> _Data for this task_:
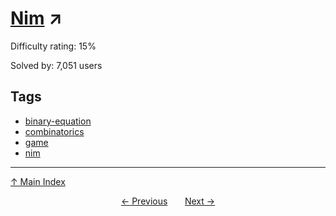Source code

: # [Nim](https://projecteuler.net/problem=301) ↗️

Difficulty rating: 15%

Solved by: 7,051 users
## Tags

- [binary-equation](../tags/binary-equation.md)
- [combinatorics](../tags/combinatorics.md)
- [game](../tags/game.md)
- [nim](../tags/nim.md)



---

[↑ Main Index](../README.md)


<div align=center><a href='300.md'>← Previous</a> &nbsp;&nbsp; &nbsp;&nbsp;  <a href='302.md'>Next →</a></div>
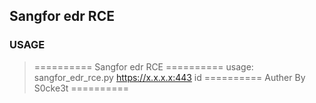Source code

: ## Sangfor edr RCE

### USAGE
>========== Sangfor edr RCE ==========
	usage: sangfor_edr_rce.py  https://x.x.x.x:443  id
	========== Auther By S0cke3t ==========
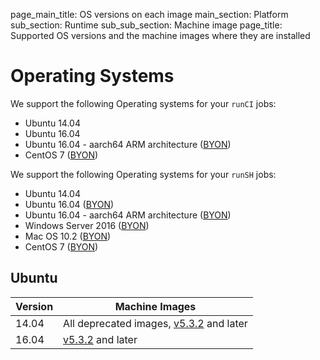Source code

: page_main_title: OS versions on each image
main_section: Platform
sub_section: Runtime
sub_sub_section: Machine image
page_title: Supported OS versions and the machine images where they are installed

# Operating Systems

We support the following Operating systems for your `runCI` jobs:

* Ubuntu 14.04
* Ubuntu 16.04
* Ubuntu 16.04 - aarch64 ARM architecture ([BYON](/platform/runtime/nodes/#byon-nodes))
* CentOS 7 ([BYON](/platform/runtime/nodes/#byon-nodes))

We support the following Operating systems for your `runSH` jobs:

* Ubuntu 14.04
* Ubuntu 16.04 ([BYON](/platform/runtime/nodes/#byon-nodes))
* Ubuntu 16.04 - aarch64 ARM architecture ([BYON](/platform/runtime/nodes/#byon-nodes))
* Windows Server 2016 ([BYON](/platform/runtime/nodes/#byon-nodes))
* Mac OS 10.2 ([BYON](/platform/runtime/nodes/#byon-nodes))
* CentOS 7 ([BYON](/platform/runtime/nodes/#byon-nodes))

## Ubuntu

| Version  |  Machine Images
|----------|---------
| 14.04 | All deprecated images, [v5.3.2](/platform/runtime/machine-image/ami-v532/) and later
| 16.04 | [v5.3.2](/platform/runtime/machine-image/ami-v532/) and later
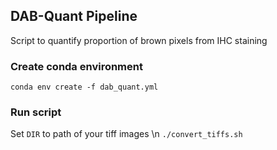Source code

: ## DAB-Quant Pipeline
Script to quantify proportion of brown pixels from IHC staining

### Create conda environment
` conda env create -f dab_quant.yml `

### Run script

Set `DIR` to path of your tiff images \n
`./convert_tiffs.sh `
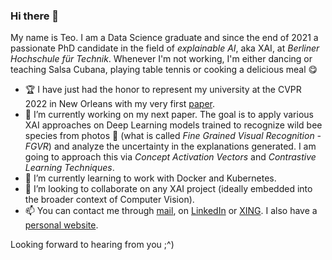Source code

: ### Hi there 👋

My name is Teo. I am a Data Science graduate and since the end of 2021 a passionate PhD candidate in the field of *explainable AI*, aka XAI, at *Berliner Hochschule für Technik*. Whenever 
I'm not working, I'm either dancing or teaching Salsa Cubana, playing table tennis or cooking a delicious meal :yum:

- :trophy: I have just had the honor to represent my university at the CVPR 2022 in New Orleans with my very first [paper](https://github.com/TeodorChiaburu/beexplainable).
- 🔭 I’m currently working on my next paper. The goal is to apply various XAI approaches on Deep Learning models trained to recognize wild bee species from photos :honeybee: (what is called 
*Fine Grained Visual Recognition - FGVR*) and analyze the uncertainty in the explanations generated. I am going to approach this via *Concept Activation Vectors* and *Contrastive Learning Techniques*.
- 🌱 I’m currently learning to work with Docker and Kubernetes. 
- 👯 I’m looking to collaborate on any XAI project (ideally embedded into the broader context of Computer Vision).
- 📫 You can contact me through [mail](teo_chiaburu@yahoo.com), on [LinkedIn](https://www.linkedin.com/in/teodor-chiaburu-aa8422b7/) or [XING](https://www.xing.com/profile/Teodor_Chiaburu/cv). I also have a [personal website](https://teodorchiaburu.github.io/).

Looking forward to hearing from you ;^)
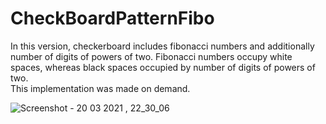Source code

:# CheckBoardPatternFibo
In this version, checkerboard includes fibonacci numbers and additionally number of digits of powers of two. Fibonacci numbers occupy white spaces, whereas black spaces occupied by number of digits of powers of two.  
This implementation was made on demand.  
  
![Screenshot - 20 03 2021 , 22_30_06](https://user-images.githubusercontent.com/43733328/111883576-4989ca00-89cd-11eb-89b4-531d852bd943.png)

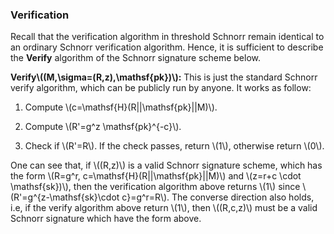 ### Verification

Recall that the verification algorithm in threshold Schnorr remain identical to an ordinary Schnorr verification algorithm. Hence, it is sufficient to describe the **Verify** algorithm of the Schnorr signature scheme below.

**Verify\\((M,\sigma=(R,z),\mathsf{pk})\\):** This is just the standard Schnorr verify algorithm, which can be publicly run by anyone. It works as follow: 


1. Compute \\(c=\mathsf{H}(R||\mathsf{pk}||M)\\).

2. Compute \\(R'=g^z \mathsf{pk}^{-c}\\).

3. Check if \\(R'=R\\). If the check passes, return \\(1\\), otherwise return \\(0\\).

One can see that, if \\((R,z)\\) is a valid Schnorr signature scheme, which has the form \\(R=g^r, c=\mathsf{H}(R||\mathsf{pk}||M)\\) and \\(z=r+c \cdot \mathsf{sk})\\), then the verification algorithm above returns \\(1\\) since \\(R'=g^{z-\mathsf{sk}\cdot c}=g^r=R\\). The converse direction also holds, i.e, if the verify algorithm above return \\(1\\), then \\((R,c,z)\\) must be  a valid Schnorr signature which have the form above.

> _Exercise details_: Only the pictures are left behind; write out everything else in the records exactly.

> _Answer below_:
Source code

: # [Nim](https://projecteuler.net/problem=301) ↗️

Difficulty rating: 15%

Solved by: 7,051 users
## Tags

- [binary-equation](../tags/binary-equation.md)
- [combinatorics](../tags/combinatorics.md)
- [game](../tags/game.md)
- [nim](../tags/nim.md)



---

[↑ Main Index](../README.md)


<div align=center><a href='300.md'>← Previous</a> &nbsp;&nbsp; &nbsp;&nbsp;  <a href='302.md'>Next →</a></div>
Source code

: ## Sangfor edr RCE

### USAGE
>========== Sangfor edr RCE ==========
	usage: sangfor_edr_rce.py  https://x.x.x.x:443  id
	========== Auther By S0cke3t ==========
Source code

: page_main_title: OS versions on each image
main_section: Platform
sub_section: Runtime
sub_sub_section: Machine image
page_title: Supported OS versions and the machine images where they are installed

# Operating Systems

We support the following Operating systems for your `runCI` jobs:

* Ubuntu 14.04
* Ubuntu 16.04
* Ubuntu 16.04 - aarch64 ARM architecture ([BYON](/platform/runtime/nodes/#byon-nodes))
* CentOS 7 ([BYON](/platform/runtime/nodes/#byon-nodes))

We support the following Operating systems for your `runSH` jobs:

* Ubuntu 14.04
* Ubuntu 16.04 ([BYON](/platform/runtime/nodes/#byon-nodes))
* Ubuntu 16.04 - aarch64 ARM architecture ([BYON](/platform/runtime/nodes/#byon-nodes))
* Windows Server 2016 ([BYON](/platform/runtime/nodes/#byon-nodes))
* Mac OS 10.2 ([BYON](/platform/runtime/nodes/#byon-nodes))
* CentOS 7 ([BYON](/platform/runtime/nodes/#byon-nodes))

## Ubuntu

| Version  |  Machine Images
|----------|---------
| 14.04 | All deprecated images, [v5.3.2](/platform/runtime/machine-image/ami-v532/) and later
| 16.04 | [v5.3.2](/platform/runtime/machine-image/ami-v532/) and later
Source code

: ## DAB-Quant Pipeline
Script to quantify proportion of brown pixels from IHC staining

### Create conda environment
` conda env create -f dab_quant.yml `

### Run script

Set `DIR` to path of your tiff images \n
`./convert_tiffs.sh `
Source code

: ### Hi there 👋

My name is Teo. I am a Data Science graduate and since the end of 2021 a passionate PhD candidate in the field of *explainable AI*, aka XAI, at *Berliner Hochschule für Technik*. Whenever 
I'm not working, I'm either dancing or teaching Salsa Cubana, playing table tennis or cooking a delicious meal :yum:

- :trophy: I have just had the honor to represent my university at the CVPR 2022 in New Orleans with my very first [paper](https://github.com/TeodorChiaburu/beexplainable).
- 🔭 I’m currently working on my next paper. The goal is to apply various XAI approaches on Deep Learning models trained to recognize wild bee species from photos :honeybee: (what is called 
*Fine Grained Visual Recognition - FGVR*) and analyze the uncertainty in the explanations generated. I am going to approach this via *Concept Activation Vectors* and *Contrastive Learning Techniques*.
- 🌱 I’m currently learning to work with Docker and Kubernetes. 
- 👯 I’m looking to collaborate on any XAI project (ideally embedded into the broader context of Computer Vision).
- 📫 You can contact me through [mail](teo_chiaburu@yahoo.com), on [LinkedIn](https://www.linkedin.com/in/teodor-chiaburu-aa8422b7/) or [XING](https://www.xing.com/profile/Teodor_Chiaburu/cv). I also have a [personal website](https://teodorchiaburu.github.io/).

Looking forward to hearing from you ;^)
Source code

:# CheckBoardPatternFibo
In this version, checkerboard includes fibonacci numbers and additionally number of digits of powers of two. Fibonacci numbers occupy white spaces, whereas black spaces occupied by number of digits of powers of two.  
This implementation was made on demand.  
  
![Screenshot - 20 03 2021 , 22_30_06](https://user-images.githubusercontent.com/43733328/111883576-4989ca00-89cd-11eb-89b4-531d852bd943.png)

 ### Verification

Recall that the verification algorithm in threshold Schnorr remain identical to an ordinary Schnorr verification algorithm. Hence, it is sufficient to describe the **Verify** algorithm of the Schnorr signature scheme below.

**Verify\\((M,\sigma=(R,z),\mathsf{pk})\\):** This is just the standard Schnorr verify algorithm, which can be publicly run by anyone. It works as follow: 


1. Compute \\(c=\mathsf{H}(R||\mathsf{pk}||M)\\).

2. Compute \\(R'=g^z \mathsf{pk}^{-c}\\).

3. Check if \\(R'=R\\). If the check passes, return \\(1\\), otherwise return \\(0\\).

One can see that, if \\((R,z)\\) is a valid Schnorr signature scheme, which has the form \\(R=g^r, c=\mathsf{H}(R||\mathsf{pk}||M)\\) and \\(z=r+c \cdot \mathsf{sk})\\), then the verification algorithm above returns \\(1\\) since \\(R'=g^{z-\mathsf{sk}\cdot c}=g^r=R\\). The converse direction also holds, i.e, if the verify algorithm above return \\(1\\), then \\((R,c,z)\\) must be  a valid Schnorr signature which have the form above.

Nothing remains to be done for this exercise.